Quantum Computing and Aussie-Made Innovation Flagged as Key to Improving Food Sustainability

The Commonwealth Scientific and Industrial Research Organisation (CSIRO) is set to release a plan soon called Reshaping Australian Food Systems, a roadmap to creating and sourcing the food that we consume more sustainably, ethically, and securely. Federal Minister for Industry and Science Ed Husic discussed the roadmap on ABC Radio Melbourne and gave an outline for what it’ll try to achieve – and how technology will play its part.

“Thinking about the impact of climate, and also the impact on climate, in the way that we produce food, and having resilient food systems, and by that I mean, that we can get the food we need, that we do not have supply chain issues in the way that we’ve had them impacted in driving up costs of particular food items.
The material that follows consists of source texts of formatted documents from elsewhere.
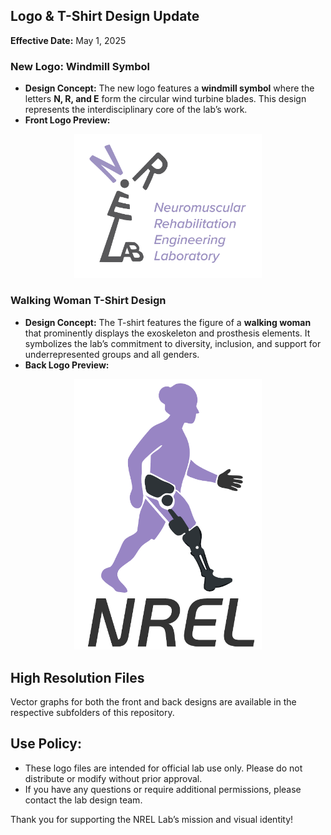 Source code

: ## Logo \& T-Shirt Design Update

**Effective Date:** May 1, 2025

### New Logo: Windmill Symbol

- **Design Concept:**
The new logo features a **windmill symbol** where the letters **N, R, and E** form the circular wind turbine blades. This design represents the interdisciplinary core of the lab’s work.
- **Front Logo Preview:**

<p align="center">
  <img src="front_logo.png" alt="NREL Windmill Logo" width="300"/>
</p>


### Walking Woman T-Shirt Design

- **Design Concept:**
The T-shirt features the figure of a **walking woman** that prominently displays the exoskeleton and prosthesis elements. It symbolizes the lab’s commitment to diversity, inclusion, and support for underrepresented groups and all genders.
- **Back Logo Preview:**

<p align="center">
  <img src="back_logo.png" alt="Walking Woman T-shirt Design" width="300"/>
</p>


## High Resolution Files
Vector graphs for both the front and back designs are available in the respective subfolders of this repository.

## Use Policy:
- These logo files are intended for official lab use only. Please do not distribute or modify without prior approval.
- If you have any questions or require additional permissions, please contact the lab design team.

Thank you for supporting the NREL Lab’s mission and visual identity!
We need to use Australian know-how and R&D to think about how we produce that food,” Husic said on ABC Radio Melbourne.

The minister discussed the idea of robots being used to make more precise doses of pesticides and fertiliser. He also gave quantum technology quite an interesting nod. Earlier in May, Husic launched the Australian roadmap for quantum computing.

“In time, when we crack quantum computing… the way in which we can use greater computing power to develop new fertilisers that are safer, too, and much more sustainable – that, applied to food production, will be important on the longer term as well,” Husic added.

The news comes as part of The Australian’s Global Food Forum, which was held in Melbourne. Husic attended the event as a keynote speaker.

CSIRO’s plan, according to Husic, will address an increase in Australia’s population over the coming years and, as you can expect, higher pressures placed upon food producers. Considering that the cost of some food items has been increasing in Australia (personally, my weekly shop spending has gone up quite a bit), it’s a pretty welcome plan.

“The application of technology, for precise agriculture, better use of chemicals and pesticides, ensuring we come up with new fertilisers as well – that know-how, and working together between business, government and academia to make efficient or accessible… It’s a big challenge, and that’s what we’ve got to think about that long-term,” Husic said.

No indication of when CSIRO’s plan would be released was given, but it’ll surely include some interesting insight into strengthening our food supply.